A crise de talentos no Rio Grande do Sul e as soluções para superar a falta de mão de obra no mercado atual foram tema do Tá Na Mesa, tradicional reunião-almoço com empresários promovida pela Federação de Entidades Empresariais do Rio Grande do Sul (Federasul), desta quarta-feira (8).
O evento teve como painelistas o economista-chefe da Câmara de Dirigentes Lojistas de Porto Alegre (CDL-POA), Oscar Frank; o empresário e responsável pela área de novas conexões do Projeto Pescar, Marcelo Menna Barreto; e a presidente da Associação Comercial e Industrial (ACI) de Encantado e conselheira da SOS Habitar Vale do Taquari, Raquel Cadore.

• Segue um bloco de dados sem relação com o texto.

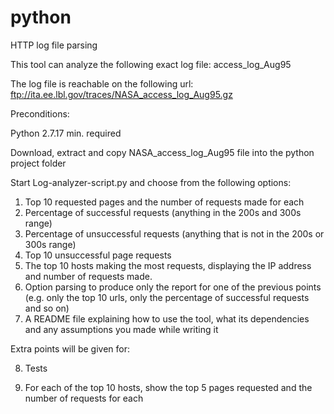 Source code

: # python
HTTP log file parsing

This tool can analyze the following exact log file: access_log_Aug95

The log file is reachable on the following url: ftp://ita.ee.lbl.gov/traces/NASA_access_log_Aug95.gz

Preconditions:

Python 2.7.17 min. required

Download, extract and copy NASA_access_log_Aug95 file into the python project folder

Start Log-analyzer-script.py and choose from the following options:

1. Top 10 requested pages and the number of requests made for each
2. Percentage of successful requests (anything in the 200s and 300s range)
3. Percentage of unsuccessful requests (anything that is not in the 200s or 300s range)
4. Top 10 unsuccessful page requests
5. The top 10 hosts making the most requests, displaying the IP address and number of requests made.
6. Option parsing to produce only the report for one of the previous points (e.g. only the top 10 urls, only the percentage of successful requests and so on)
7. A README file explaining how to use the tool, what its dependencies and any assumptions you made while writing it

Extra points will be given for:

8. Tests
   
9. For each of the top 10 hosts, show the top 5 pages requested and the number of requests for each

Presidente da Federasul, Rodrigo Costa deu início ao debate relatando que, em visitas pelo interior do Estado, tem observado a mesma queixa: falta de mão de obra qualificada, embora haja vagas abertas. O caminho aponta para uma nova onda de imigração para ocupar essas vagas, segundo Costa. É preciso, porém, encontrar soluções para fazer o jovem gaúcho “voltar a sonhar”. No evento, Costa também anunciou que o RS ganhará uma obra de arte de seis metros em homenagem aos heróis voluntários anônimos que atuaram na enchente de maio.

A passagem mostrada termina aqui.